_ASSIGNMENT_
Repeat only the lines below from the one containing "## Learn More" through the one containing "### Code Splitting", inclusive, exactly as written.
=== TASK DATA ===
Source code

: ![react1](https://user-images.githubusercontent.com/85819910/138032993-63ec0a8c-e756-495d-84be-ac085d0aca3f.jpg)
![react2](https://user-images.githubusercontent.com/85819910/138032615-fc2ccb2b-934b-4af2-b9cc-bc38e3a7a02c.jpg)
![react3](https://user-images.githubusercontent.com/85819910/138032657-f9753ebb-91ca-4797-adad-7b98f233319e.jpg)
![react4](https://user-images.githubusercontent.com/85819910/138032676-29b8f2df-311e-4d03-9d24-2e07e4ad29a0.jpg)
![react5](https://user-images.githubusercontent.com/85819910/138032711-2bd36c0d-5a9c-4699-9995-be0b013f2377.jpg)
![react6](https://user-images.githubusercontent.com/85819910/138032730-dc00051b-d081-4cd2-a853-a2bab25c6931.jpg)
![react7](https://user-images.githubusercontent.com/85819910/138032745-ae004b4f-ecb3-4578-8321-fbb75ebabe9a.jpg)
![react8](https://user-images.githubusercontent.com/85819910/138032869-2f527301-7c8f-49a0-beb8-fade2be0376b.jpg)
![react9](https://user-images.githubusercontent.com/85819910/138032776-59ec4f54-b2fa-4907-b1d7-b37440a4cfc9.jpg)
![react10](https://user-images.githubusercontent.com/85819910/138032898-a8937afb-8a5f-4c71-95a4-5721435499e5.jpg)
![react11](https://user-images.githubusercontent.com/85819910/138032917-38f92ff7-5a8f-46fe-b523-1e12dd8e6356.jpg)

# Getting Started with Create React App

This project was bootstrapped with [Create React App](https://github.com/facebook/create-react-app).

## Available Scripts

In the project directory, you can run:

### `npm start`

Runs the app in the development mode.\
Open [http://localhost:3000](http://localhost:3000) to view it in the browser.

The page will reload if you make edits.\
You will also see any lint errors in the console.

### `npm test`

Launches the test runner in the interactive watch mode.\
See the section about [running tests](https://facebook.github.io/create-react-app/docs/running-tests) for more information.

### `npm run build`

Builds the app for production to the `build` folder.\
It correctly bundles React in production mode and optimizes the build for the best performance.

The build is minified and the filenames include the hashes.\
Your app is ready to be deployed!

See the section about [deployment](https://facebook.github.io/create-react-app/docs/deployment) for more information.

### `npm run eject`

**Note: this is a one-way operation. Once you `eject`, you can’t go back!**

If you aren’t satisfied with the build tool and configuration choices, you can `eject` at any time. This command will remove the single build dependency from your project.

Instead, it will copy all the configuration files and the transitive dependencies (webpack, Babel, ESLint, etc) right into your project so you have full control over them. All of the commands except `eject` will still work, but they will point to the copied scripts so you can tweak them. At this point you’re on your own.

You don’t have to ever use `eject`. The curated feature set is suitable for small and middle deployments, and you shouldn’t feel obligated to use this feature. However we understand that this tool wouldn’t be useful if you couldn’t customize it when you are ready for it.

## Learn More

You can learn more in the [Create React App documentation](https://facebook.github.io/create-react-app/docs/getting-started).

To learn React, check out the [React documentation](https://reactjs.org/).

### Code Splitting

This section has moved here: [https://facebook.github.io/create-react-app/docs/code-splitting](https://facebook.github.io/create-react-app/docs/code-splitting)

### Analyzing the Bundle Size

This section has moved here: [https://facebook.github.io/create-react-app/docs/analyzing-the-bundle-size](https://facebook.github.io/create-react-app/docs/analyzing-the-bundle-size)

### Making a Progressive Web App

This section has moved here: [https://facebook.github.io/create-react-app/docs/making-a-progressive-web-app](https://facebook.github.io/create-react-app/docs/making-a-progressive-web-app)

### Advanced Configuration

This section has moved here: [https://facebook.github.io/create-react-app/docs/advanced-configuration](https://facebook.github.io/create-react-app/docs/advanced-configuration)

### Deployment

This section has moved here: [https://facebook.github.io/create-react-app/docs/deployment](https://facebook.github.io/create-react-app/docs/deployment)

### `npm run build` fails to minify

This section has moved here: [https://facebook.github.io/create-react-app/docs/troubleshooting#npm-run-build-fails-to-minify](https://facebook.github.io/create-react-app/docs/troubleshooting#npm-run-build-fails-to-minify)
===
=== TASK DATA ===
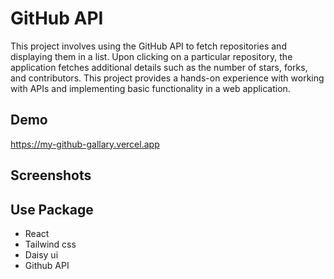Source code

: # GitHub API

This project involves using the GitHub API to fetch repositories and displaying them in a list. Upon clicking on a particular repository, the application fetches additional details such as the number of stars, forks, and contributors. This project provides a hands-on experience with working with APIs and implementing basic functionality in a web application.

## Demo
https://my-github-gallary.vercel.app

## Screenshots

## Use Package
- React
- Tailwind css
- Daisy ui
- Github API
===
_RESULT OF THIS TASK_
## Learn More

You can learn more in the [Create React App documentation](https://facebook.github.io/create-react-app/docs/getting-started).

To learn React, check out the [React documentation](https://reactjs.org/).

### Code Splitting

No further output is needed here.